Phosphatidylinositol-4,5-biphosphate (PIP2) is implicated in the regulation and modulation of the IKS channel. The channel is formed at the plasma membrane by the co-assembly of KCNQ1 and KCNE1. Patients with Congenital Long QT 1(LQT1) syndrome are predisposed to Polymorphic VT due to mutations in KCNQ1, leading to impaired channel activity.
We initially transfect Human Embryonic Kidney (HEK) cells with a mammalian vector expressing KNCQ1 gene tagged with green fluorescent protein, along with KCNE1 to form the wild type (WT) IKS channel. The cells were also transfected with a constitutively active PI(4)P 5-kinase(PIP5K), which converts the phospholipid Phosphatidylinositol-4-phosphate to PIP2, therefore increasing endogenous levels of PIP2. To ensure the enzyme remains localised at the plasma membrane we attached it to CFP-FKBP and we co-transfected the cells with cherry tagged Lyn11-FRB construct that tethers to the plasma membrane. When these cells were perfused with Rapamycin it induced chemical dimerization of CF-PIP5K to lyn11. We utilised an inactive PIP5K as a control. Using a site directed mutagenesis kit we introduced mutations in KCNQ1 and to mimic Long QT 1 patients the mutants were co-transfected with WT KCNQ1 and KCNE1 to generate heterozygous genotype.
In the presence of CF-PIP5K, whole cell voltage clamp recordings demonstrated a 2.5 fold statistically significant increase in WT channel activity (at +80 mV, p<0.001), when compared to unaltered PIP2 conditions. Heterozygous Serine566phe and Phe340del mutants had statistically significant reduction in current density compared to wild type in basal conditions. When these mutants were expressed with the active CF-PIP5K, Serine566phe and Phe340 had a 2.97 and 3.30 fold increase in current density, respectively (p <0.05). Homozygous Mutants D242N and T247in also showed statistically significant increase in channel activity.

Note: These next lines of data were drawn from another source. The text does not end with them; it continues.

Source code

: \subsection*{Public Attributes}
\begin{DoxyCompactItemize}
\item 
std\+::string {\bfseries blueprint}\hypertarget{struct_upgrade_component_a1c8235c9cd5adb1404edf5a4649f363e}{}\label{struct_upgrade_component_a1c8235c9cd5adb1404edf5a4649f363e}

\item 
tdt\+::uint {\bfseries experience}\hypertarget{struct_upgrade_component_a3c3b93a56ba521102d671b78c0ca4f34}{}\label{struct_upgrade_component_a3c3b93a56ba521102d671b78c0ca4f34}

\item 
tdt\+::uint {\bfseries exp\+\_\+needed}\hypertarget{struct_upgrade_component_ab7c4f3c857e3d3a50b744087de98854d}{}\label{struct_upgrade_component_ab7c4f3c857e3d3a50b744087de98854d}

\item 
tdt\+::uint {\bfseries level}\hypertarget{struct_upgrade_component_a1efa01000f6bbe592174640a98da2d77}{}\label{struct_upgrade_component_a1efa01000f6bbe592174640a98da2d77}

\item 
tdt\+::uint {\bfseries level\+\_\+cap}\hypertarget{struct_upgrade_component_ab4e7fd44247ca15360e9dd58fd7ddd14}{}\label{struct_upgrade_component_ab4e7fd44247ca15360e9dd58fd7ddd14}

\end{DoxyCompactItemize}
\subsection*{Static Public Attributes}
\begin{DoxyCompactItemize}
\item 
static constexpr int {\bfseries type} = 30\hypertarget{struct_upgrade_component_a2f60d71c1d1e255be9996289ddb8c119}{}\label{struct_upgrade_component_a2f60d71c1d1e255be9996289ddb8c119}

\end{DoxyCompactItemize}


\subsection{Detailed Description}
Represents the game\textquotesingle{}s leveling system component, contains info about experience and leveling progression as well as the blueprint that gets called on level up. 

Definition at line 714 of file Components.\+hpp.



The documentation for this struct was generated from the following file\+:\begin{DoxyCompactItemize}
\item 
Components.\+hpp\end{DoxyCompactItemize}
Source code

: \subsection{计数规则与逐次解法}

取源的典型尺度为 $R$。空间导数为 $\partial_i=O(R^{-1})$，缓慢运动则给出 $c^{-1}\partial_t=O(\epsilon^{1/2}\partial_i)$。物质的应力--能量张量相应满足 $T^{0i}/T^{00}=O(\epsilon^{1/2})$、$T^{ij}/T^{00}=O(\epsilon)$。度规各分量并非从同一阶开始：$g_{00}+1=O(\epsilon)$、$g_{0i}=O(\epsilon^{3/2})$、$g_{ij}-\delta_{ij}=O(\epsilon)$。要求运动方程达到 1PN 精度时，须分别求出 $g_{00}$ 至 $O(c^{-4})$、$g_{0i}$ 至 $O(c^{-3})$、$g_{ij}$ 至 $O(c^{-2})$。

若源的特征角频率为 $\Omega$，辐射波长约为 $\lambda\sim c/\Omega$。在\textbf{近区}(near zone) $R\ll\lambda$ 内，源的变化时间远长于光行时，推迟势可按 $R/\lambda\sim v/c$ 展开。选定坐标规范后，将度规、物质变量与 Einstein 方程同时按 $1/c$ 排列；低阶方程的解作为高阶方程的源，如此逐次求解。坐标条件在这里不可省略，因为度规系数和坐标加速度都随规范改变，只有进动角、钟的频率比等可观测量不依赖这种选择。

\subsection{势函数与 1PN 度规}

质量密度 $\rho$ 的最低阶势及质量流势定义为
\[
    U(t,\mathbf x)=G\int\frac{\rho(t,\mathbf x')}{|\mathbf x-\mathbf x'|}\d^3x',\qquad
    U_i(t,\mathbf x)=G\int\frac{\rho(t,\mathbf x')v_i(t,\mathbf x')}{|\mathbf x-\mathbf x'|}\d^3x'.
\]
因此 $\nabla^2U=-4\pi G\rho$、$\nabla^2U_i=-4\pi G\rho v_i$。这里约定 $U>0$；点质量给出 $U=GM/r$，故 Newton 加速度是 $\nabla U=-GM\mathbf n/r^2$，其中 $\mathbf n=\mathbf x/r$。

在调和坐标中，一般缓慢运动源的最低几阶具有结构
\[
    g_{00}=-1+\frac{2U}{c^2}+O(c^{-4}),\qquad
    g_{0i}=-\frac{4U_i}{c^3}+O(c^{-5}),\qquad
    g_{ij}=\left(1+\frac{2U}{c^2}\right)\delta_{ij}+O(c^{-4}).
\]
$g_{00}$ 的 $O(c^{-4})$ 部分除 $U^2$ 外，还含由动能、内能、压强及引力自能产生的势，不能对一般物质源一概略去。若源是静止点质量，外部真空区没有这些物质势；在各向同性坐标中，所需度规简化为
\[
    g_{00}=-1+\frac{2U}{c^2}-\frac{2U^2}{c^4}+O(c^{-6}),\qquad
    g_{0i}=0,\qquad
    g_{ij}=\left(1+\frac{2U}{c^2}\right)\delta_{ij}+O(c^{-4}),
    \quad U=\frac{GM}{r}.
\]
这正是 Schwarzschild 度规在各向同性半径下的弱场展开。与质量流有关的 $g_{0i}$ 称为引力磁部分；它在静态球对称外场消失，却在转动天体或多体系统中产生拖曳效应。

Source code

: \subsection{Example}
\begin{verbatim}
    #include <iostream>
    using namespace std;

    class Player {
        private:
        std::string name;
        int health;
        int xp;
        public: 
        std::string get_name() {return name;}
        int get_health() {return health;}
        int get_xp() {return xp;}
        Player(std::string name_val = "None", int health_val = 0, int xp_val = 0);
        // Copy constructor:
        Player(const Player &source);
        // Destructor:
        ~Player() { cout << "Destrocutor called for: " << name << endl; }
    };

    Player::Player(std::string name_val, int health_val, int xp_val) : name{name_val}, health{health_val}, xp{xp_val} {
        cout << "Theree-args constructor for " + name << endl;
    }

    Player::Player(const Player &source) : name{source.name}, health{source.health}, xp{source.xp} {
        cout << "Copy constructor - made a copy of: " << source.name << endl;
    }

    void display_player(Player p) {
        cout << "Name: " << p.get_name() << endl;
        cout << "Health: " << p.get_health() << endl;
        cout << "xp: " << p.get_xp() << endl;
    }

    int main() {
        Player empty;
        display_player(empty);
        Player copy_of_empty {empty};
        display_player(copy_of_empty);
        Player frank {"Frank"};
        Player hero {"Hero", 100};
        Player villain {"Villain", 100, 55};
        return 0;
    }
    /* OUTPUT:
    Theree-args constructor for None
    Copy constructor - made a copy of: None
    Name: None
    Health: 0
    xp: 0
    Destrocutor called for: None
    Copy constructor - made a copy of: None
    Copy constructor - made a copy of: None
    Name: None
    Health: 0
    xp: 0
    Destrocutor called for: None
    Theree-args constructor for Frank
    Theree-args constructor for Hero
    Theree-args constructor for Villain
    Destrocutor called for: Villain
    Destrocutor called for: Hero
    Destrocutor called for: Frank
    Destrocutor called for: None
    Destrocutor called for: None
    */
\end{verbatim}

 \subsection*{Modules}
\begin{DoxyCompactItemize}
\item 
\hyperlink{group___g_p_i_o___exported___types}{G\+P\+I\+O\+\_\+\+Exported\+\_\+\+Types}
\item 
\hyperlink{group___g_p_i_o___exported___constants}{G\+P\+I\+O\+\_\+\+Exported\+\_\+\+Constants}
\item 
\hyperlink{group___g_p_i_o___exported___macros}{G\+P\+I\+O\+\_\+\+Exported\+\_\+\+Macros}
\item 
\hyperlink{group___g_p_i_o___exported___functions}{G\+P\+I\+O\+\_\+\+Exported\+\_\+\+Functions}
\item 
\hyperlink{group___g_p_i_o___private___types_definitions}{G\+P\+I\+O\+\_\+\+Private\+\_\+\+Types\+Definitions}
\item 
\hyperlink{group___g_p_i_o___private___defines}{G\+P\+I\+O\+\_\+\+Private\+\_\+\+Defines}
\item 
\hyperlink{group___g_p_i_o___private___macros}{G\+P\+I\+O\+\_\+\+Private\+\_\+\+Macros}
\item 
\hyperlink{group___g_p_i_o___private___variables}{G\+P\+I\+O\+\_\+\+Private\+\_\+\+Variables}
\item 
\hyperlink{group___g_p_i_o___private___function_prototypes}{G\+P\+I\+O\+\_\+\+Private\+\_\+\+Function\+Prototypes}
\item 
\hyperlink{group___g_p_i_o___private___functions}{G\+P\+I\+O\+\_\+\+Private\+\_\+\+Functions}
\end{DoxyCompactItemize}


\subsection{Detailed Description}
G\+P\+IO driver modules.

We substituted serine with alanine at site 27 and 92(S27A/S92A) to generate a mutant known to disrupt cAMP mediated upregulation, there was a statistical 3.3 fold (+80 mV) increase in current density when co-expressed with CF-PIP5K. We then substituted serine with aspartic acid (S27D/S92D) to create a Phosphomimetic mutation, this mutant reproduces the effects of sympathetic mediated augmentation of IKS channel. In the presence of enhanced PIP2 levels, the S27D/S92D failed to demonstrate a statistical increase in current, implying the channel is at its maximum activity and hence we fail to observe any further modulation.
We then proceed to interrogate how PIP2 interacts with sympathetic signalling system. Pseudojanin (PJ) causes depletion of PIP2 hence perturbing channel activity. When PJ was expressed with KNCQ1 and KCNE1 we observed an 80% reduction in channel activity at +80 mV (P <0.001). When we perfused these cells with isoprenaline the channel activity was restored to normal.
Here we illustrate how increasing PIP2 levels can revive IKS channel activity in mutant genotype therefore supporting evidence of its capabilities as a potential therapeutic tool. This modulation is independent of the PKA-cAMP system.